On Mar 22, 2008, at 1:34 PM, Roché Compaan wrote:

> On Sat, 2008-03-22 at 04:55 -0400, Sean Allen wrote:
>> On Mar 22, 2008, at 3:50 AM, Roché Compaan wrote:
>>
>>> On Fri, 2008-03-21 at 22:49 -0400, Sean Allen wrote:
>>>> And we want to change the the description of Widget B and have that
>>>> change appear for everything, how do I do that?
>>>> basically, I want all LineItems for Widget A to all refer to a  
>>>> single
>>>> instance of Product.
>>>
>>> If you simply assign the product to an attribute on the line item,  
>>> it
>>> will create a reference in the ZODB. And you can use zc.relation to
>>> index and query the relation.
>>>
>>> # get the product from your products container:
>>> product = productfolder['ProductXYZ']
>>> # assign it to the line item instance
>>> lineitem.product = product
>>>
>>> It's really that simple! If you change the description attribute of
>>> the
>>> referenced product, all line items referencing it will show the new
>>> description.
>>
>>
>> Ha! Ok.
>>
>> Questions then from there.
>>
>> Why not store each object type,
>>
>> customer, order etc in their own folders?
>
> You could, and I understand that you want to do so coming from a RDBMS
> world, but if you are working with objects then you have the luxury of
> organising content in a way that is closer to reality. I think it is
> rather convenient to store a customer's orders inside it.
>

I can see the convenience. Ok, so here is a big question...
Assuming you did store each object in its own folder and you had

Customer
     has many orders

At what point do you have to hook into zodb so that if you say did this:

customer = Customer( ... )
customer.addOrder( Order( ... ) )

that the order in question when customer is saved, gets saved to its  
own folder
and then customer gets a reference to that now saved persistent order
before it itself is saved.

> There is another good reason - it makes a lot more sense to distribute
> object creation to different containers in the ZODB to avoid write
> conflict errors.

I think I understand this but can you elaborate?

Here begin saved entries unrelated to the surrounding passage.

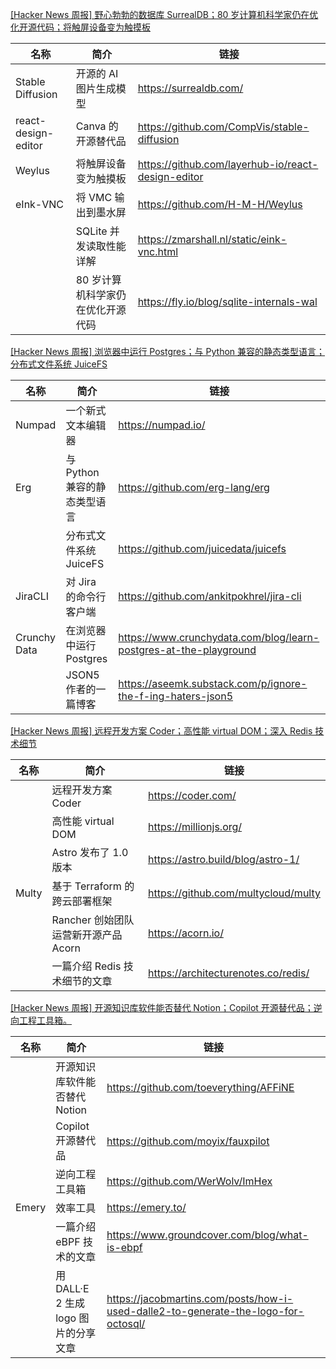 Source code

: [[Hacker News 周报] 野心勃勃的数据库 SurrealDB；80 岁计算机科学家仍在优化开源代码；将触屏设备变为触摸板](https://www.bilibili.com/video/BV1qa411G7kd)
            <table>            <theader>
                <th>名称</th>
                <th>简介</th>
                <th>链接</th>
            </theader>            <tbody>                <tr>
                    <td>Stable Diffusion</td>
                    <td>开源的 AI 图片生成模型</td>
                    <td>https://surrealdb.com/ </td>
                </tr>                <tr>
                    <td>react-design-editor</td>
                    <td>Canva 的开源替代品</td>
                    <td>https://github.com/CompVis/stable-diffusion</td>
                </tr>                <tr>
                    <td>Weylus</td>
                    <td>将触屏设备变为触摸板</td>
                    <td>https://github.com/layerhub-io/react-design-editor</td>
                </tr>                <tr>
                    <td>eInk-VNC</td>
                    <td>将 VMC 输出到墨水屏</td>
                    <td>https://github.com/H-M-H/Weylus</td>
                </tr>                <tr>
                    <td></td>
                    <td>SQLite 并发读取性能详解</td>
                    <td>https://zmarshall.nl/static/eink-vnc.html</td>
                </tr>                <tr>
                    <td></td>
                    <td>80 岁计算机科学家仍在优化开源代码</td>
                    <td>https://fly.io/blog/sqlite-internals-wal</td>
                </tr>            </tbody>            </table>
[[Hacker News 周报] 浏览器中运行 Postgres；与 Python 兼容的静态类型语言；分布式文件系统 JuiceFS](https://www.bilibili.com/video/BV1bg411r7Fg)
            <table>            <theader>
                <th>名称</th>
                <th>简介</th>
                <th>链接</th>
            </theader>            <tbody>                <tr>
                    <td>Numpad</td>
                    <td>一个新式文本编辑器</td>
                    <td>https://numpad.io/</td>
                </tr>                <tr>
                    <td>Erg</td>
                    <td>与 Python 兼容的静态类型语言</td>
                    <td>https://github.com/erg-lang/erg</td>
                </tr>                <tr>
                    <td></td>
                    <td>分布式文件系统 JuiceFS</td>
                    <td>https://github.com/juicedata/juicefs</td>
                </tr>                <tr>
                    <td>JiraCLI</td>
                    <td>对 Jira 的命令行客户端</td>
                    <td>https://github.com/ankitpokhrel/jira-cli</td>
                </tr>                <tr>
                    <td>Crunchy Data</td>
                    <td>在浏览器中运行 Postgres</td>
                    <td>https://www.crunchydata.com/blog/learn-postgres-at-the-playground</td>
                </tr>                <tr>
                    <td></td>
                    <td>JSON5 作者的一篇博客</td>
                    <td>https://aseemk.substack.com/p/ignore-the-f-ing-haters-json5</td>
                </tr>            </tbody>            </table>
[[Hacker News 周报] 远程开发方案 Coder；高性能 virtual DOM；深入 Redis 技术细节](https://www.bilibili.com/video/BV1UB4y1t7cW)
            <table>            <theader>
                <th>名称</th>
                <th>简介</th>
                <th>链接</th>
            </theader>            <tbody>                <tr>
                    <td></td>
                    <td>远程开发方案 Coder</td>
                    <td>https://coder.com/  </td>
                </tr>                <tr>
                    <td></td>
                    <td>高性能 virtual DOM</td>
                    <td>https://millionjs.org/</td>
                </tr>                <tr>
                    <td></td>
                    <td>Astro 发布了 1.0 版本</td>
                    <td>https://astro.build/blog/astro-1/</td>
                </tr>                <tr>
                    <td>Multy</td>
                    <td>基于 Terraform 的跨云部署框架</td>
                    <td>https://github.com/multycloud/multy</td>
                </tr>                <tr>
                    <td></td>
                    <td>Rancher 创始团队运营新开源产品 Acorn</td>
                    <td>https://acorn.io/</td>
                </tr>                <tr>
                    <td></td>
                    <td>一篇介绍 Redis 技术细节的文章</td>
                    <td>https://architecturenotes.co/redis/</td>
                </tr>            </tbody>            </table>
[[Hacker News 周报] 开源知识库软件能否替代 Notion；Copilot 开源替代品；逆向工程工具箱。](https://www.bilibili.com/video/BV1VN4y1j7Pd)
            <table>            <theader>
                <th>名称</th>
                <th>简介</th>
                <th>链接</th>
            </theader>            <tbody>                <tr>
                    <td></td>
                    <td>开源知识库软件能否替代 Notion</td>
                    <td>https://github.com/toeverything/AFFiNE </td>
                </tr>                <tr>
                    <td></td>
                    <td>Copilot 开源替代品</td>
                    <td>https://github.com/moyix/fauxpilot </td>
                </tr>                <tr>
                    <td></td>
                    <td>逆向工程工具箱</td>
                    <td>https://github.com/WerWolv/ImHex </td>
                </tr>                <tr>
                    <td>Emery</td>
                    <td>效率工具</td>
                    <td>https://emery.to/ </td>
                </tr>                <tr>
                    <td></td>
                    <td>一篇介绍 eBPF 技术的文章</td>
                    <td>https://www.groundcover.com/blog/what-is-ebpf </td>
                </tr>                <tr>
                    <td></td>
                    <td>用 DALL·E 2 生成 logo 图片的分享文章</td>
                    <td>https://jacobmartins.com/posts/how-i-used-dalle2-to-generate-the-logo-for-octosql/</td>
                </tr>            </tbody>            </table> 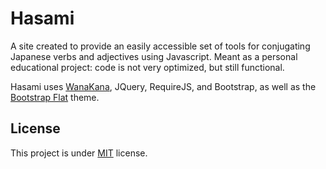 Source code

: Hasami
=====================

A site created to provide an easily accessible set of tools for conjugating Japanese verbs and adjectives using Javascript. Meant as a personal educational project: code is not very optimized, but still functional. 

Hasami uses [WanaKana](https://github.com/WaniKani/WanaKana), JQuery, RequireJS, and Bootstrap, as well as the [Bootstrap Flat](http://scottdorman.github.io/bootstrap-flat/) theme.

## License
This project is under [MIT](./LICENSE) license.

By 'distribute object creation to different containers' do you mean  
store each
object in own folders?

>
>
>>
>> is there a reason to have a folder that contains a more complete  
>> graph?
>> what advantages would that have? speed of access?
>
> What do you mean with "more complete graph"?

storing line items inside  orders inside customers type scenario

>
>
>>
>> --
>>
>> the database i am looking at moving over has
>>
>> 1.2 million entries in a transactions table
>> 980,000 orders
>> 775,000 customers
>> 1.5 million order items
>
> I think these numbers are quite manageable. But think carefully what
> kind of queries you want to do on the data. You have a very rich query
> language in SQL that allows the construction of complex queries and it
> will come naturally to you. To do the same in the ZODB will take  
> careful
> planning.

Are there any mistakes that people usually make when doing this sort
of mental context switch that you can make me aware of now?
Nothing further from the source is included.